- TASK TO COMPLETE
Go through the material line by line and tally those containing the string "функции". Only the tally is wanted.

BEGIN

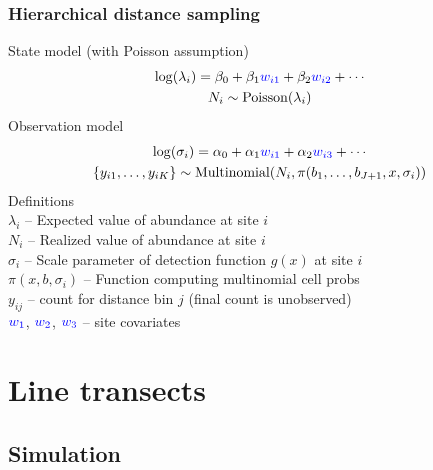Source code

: \documentclass[color=usenames,dvipsnames]{beamer}\usepackage[]{graphicx}\usepackage[]{color}
\begin{document}
\begin{frame}
  \frametitle{Hierarchical distance sampling}
  \small
  State model (with Poisson assumption)
  \begin{gather*}
    \mathrm{log}(\lambda_i) = \beta_0 + \beta_1 {\color{blue} w_{i1}} +
    \beta_2 {\color{blue} w_{i2}} + \cdots \\
    N_i \sim \mathrm{Poisson}(\lambda_i)
  \end{gather*}
  \pause
  Observation model
  \begin{gather*}
    \mathrm{log}(\sigma_{i}) = \alpha_0 + \alpha_1 {\color{blue} w_{i1}}
    + \alpha_2 {\color{blue} w_{i3}} + \cdots \\
    \{y_{i1}, \dots, y_{iK}\}  \sim \mathrm{Multinomial}(N_i,
    \pi(b_1, \dots, b_{J+1}, x, \sigma_i))
  \end{gather*}
  \pause
  \small
  Definitions \\
  $\lambda_i$ -- Expected value of abundance at site $i$ \\
  $N_i$ -- Realized value of abundance at site $i$ \\
  $\sigma_{i}$ -- Scale parameter of detection function $g(x)$ at site $i$ \\
  $\pi(x,b,\sigma_i)$ -- Function computing multinomial cell probs \\
  $y_{ij}$ -- count for distance bin $j$ (final count is unobserved) \\
  $\color{blue} w_1$, $\color{blue} w_2$, $\color{blue} w_3$ -- site covariates %
\end{frame}












\section{Line transects}






\subsection{Simulation}
\end{document}
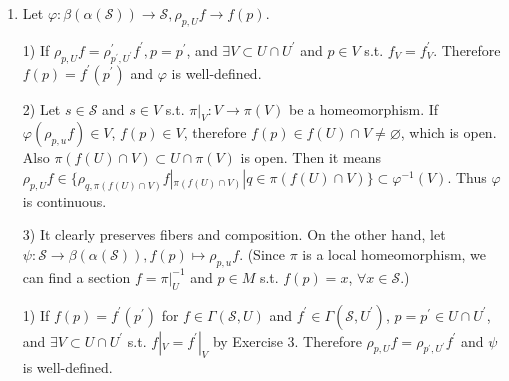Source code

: \begin{enumerate}
3) $\varphi \times \varphi\colon \mathcal{S} \times \mathcal{S} \rightarrow \mathcal{T} \times \mathcal{T}$ is also a quotient map, and restricting to $\mathcal{S} \circ \mathcal{S}$, 
we obtain a quotient map $\varphi \circ \varphi\colon \mathcal{S} \circ \mathcal{S} \rightarrow \mathcal{T} \circ \mathcal{T}$. 
Let $\psi\colon \mathcal{S} \circ \mathcal{S} \rightarrow \mathcal{S}$ be a composition map. 
Then $\bar{\psi}\colon \mathcal{T} \circ \mathcal{T} \rightarrow \mathcal{T}$ is a composition map on $\mathcal{T}$. 
To check that it is continuous, we need to verify that $\bar{\psi}^{-1}(U)$ is open in $\mathcal{T} \circ \mathcal{T}$ for an open set $U \subset \mathcal{T}$. 
But it is by definition equal to whether $(\varphi \circ \varphi)^{-1}(\bar{\psi}^{-1}(U))$ is open, 
and it is open since $(\varphi \circ \varphi)^{-1}(\bar{\psi}^{-1}(U))=\psi^{-1}(\varphi^{-1}(U))$. 
Therefore the composition map is continuous.
Therefore $\bar{\pi}\colon \mathcal{T} \rightarrow M$ is a sheaf. 
It remains to show that $\varphi$ is a sheaf homomorphism, but it follows from the proof of 1).

\item Let $\varphi\colon \beta(\alpha(\mathcal{S})) \rightarrow \mathcal{S}, \rho_{p, U} f \rightarrow f(p)$.

1) If $\rho_{p, U} f=\rho_{p^{\prime}, U^{\prime}}^{\prime} f^{\prime}, p=p^{\prime}$, 
and $\exists V \subset U \cap U^{\prime}$ and $p \in V$ s.t. $f_{V}=f_{V}^{\prime}$. 
Therefore $f(p)=f^{\prime}(p^{\prime})$ and $\varphi$ is well-defined.

2) Let $s \in \mathcal{S}$ and $s \in V$ s.t. $\pi|_{V}\colon V \rightarrow \pi(V)$ be a homeomorphism. 
If $\varphi(\rho_{p, u} f) \in V$, $f(p) \in V$, 
therefore $f(p) \in f(U) \cap V \neq \varnothing$, which is open. 
Also $\pi(f(U) \cap V) \subset U \cap \pi(V)$ is open. 
Then it means $\rho_{p, U} f \in\{\rho_{q, \pi(f(U) \cap V)} f|_{\pi(f(U) \cap V)} |q \in \pi(f(U) \cap V)\} \subset \varphi^{-1}(V)$. Thus $\varphi$ is continuous.

3) It clearly preserves fibers and composition.
On the other hand, let $\psi\colon \mathcal{S} \rightarrow \beta(\alpha(\mathcal{S})), f(p) \mapsto \rho_{p, u} f$. 
(Since $\pi$ is a local homeomorphism, we can find a section $f=\pi|_{U}^{-1}$ and $p \in M$ s.t. $f(p)=x$, $\forall x \in \mathcal{S}$.)

1) If $f(p)=f^{\prime}(p^{\prime})$ for $f \in \Gamma(\mathcal{S}, U)$ 
and $f^{\prime} \in \Gamma(\mathcal{S}, U^{\prime})$, $p=p^{\prime} \in U \cap U^{\prime}$, 
and $\exists V \subset U \cap U^{\prime}$ s.t. $f|_{V}=f^{\prime}|_{V}$ by Exercise 3. 
Therefore $\rho_{p, U} f=\rho_{p^{\prime}, U^{\prime}} f^{\prime}$ and $\psi$ is well-defined.


\end{enumerate}
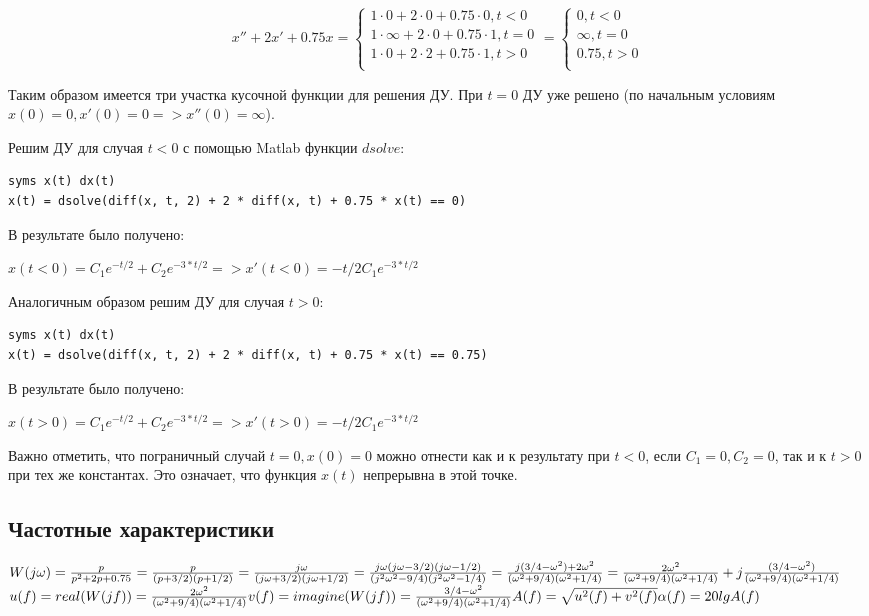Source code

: \documentclass[14pt,a4paper,report]{report}
\begin{document}
\begin{equation*}
	\text{$x''+2x'+0.75x=$}
	\begin{cases}
		\text{$1\cdot0+2\cdot0+0.75\cdot0, t<0$} \\
		\text{$1\cdot\infty+2\cdot0+0.75\cdot1, t=0$} \\
		\text{$1\cdot0+2\cdot2+0.75\cdot1, t>0$} \\
	\end{cases}
	\text{$=$}
	\begin{cases}
		\text{$0, t<0$} \\
		\text{$\infty, t=0$} \\
		\text{$0.75, t>0$} \\
	\end{cases}
\end{equation*}

Таким образом имеется три участка кусочной функции для решения ДУ. При $t=0$ ДУ уже решено (по начальным условиям $x(0)=0, x'(0)=0 => x''(0)=\infty$).

Решим ДУ для случая $t<0$ с помощью Matlab функции $dsolve$:

\begin{lstlisting}
syms x(t) dx(t)
x(t) = dsolve(diff(x, t, 2) + 2 * diff(x, t) + 0.75 * x(t) == 0)
\end{lstlisting}

В результате было получено:

$x(t<0)=C_1e^{-t/2}+C_2e^{-3*t/2} => x'(t<0)=-t/2C_1e^{-3*t/2}$

Аналогичным образом решим ДУ для случая $t>0$:

\begin{lstlisting}
syms x(t) dx(t)
x(t) = dsolve(diff(x, t, 2) + 2 * diff(x, t) + 0.75 * x(t) == 0.75)
\end{lstlisting}

В результате было получено:

$x(t>0)=C_1e^{-t/2}+C_2e^{-3*t/2} => x'(t>0)=-t/2C_1e^{-3*t/2}$

Важно отметить, что пограничный случай $t=0, x(0)=0$ можно отнести как и к результату при $t<0$, если $C_1=0, C_2=0$, так и к $t>0$ при тех же константах. Это означает, что функция $x(t)$ непрерывна в этой точке.

\subsection{Частотные характеристики}

$
\\
W(j\omega)=\frac{p}{p^2+2p+0.75} = \frac{p}{(p+3/2)(p+1/2)} = \frac{j\omega}{(j\omega+3/2)(j\omega+1/2)} = \frac{j\omega(j\omega-3/2)(j\omega-1/2)}{(j^2\omega^2-9/4)(j^2\omega^2-1/4)}=\frac{j(3/4-\omega^2)+2\omega^2}{(\omega^2+9/4)(\omega^2+1/4)}=\frac{2\omega^2}{(\omega^2+9/4)(\omega^2+1/4)} + j\frac{(3/4-\omega^2)}{(\omega^2+9/4)(\omega^2+1/4)}$
$
\\
u(f)=real(W(jf))=\frac{2\omega^2}{(\omega^2+9/4)(\omega^2+1/4)}\\
v(f)=imagine(W(jf))=\frac{3/4-\omega^2}{(\omega^2+9/4)(\omega^2+1/4)}\\
A(f)=\sqrt{u^2(f) + v^2(f)}\\
\alpha(f)=20lgA(f)\\
$
\end{document}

END

- YOUR SOLUTION
2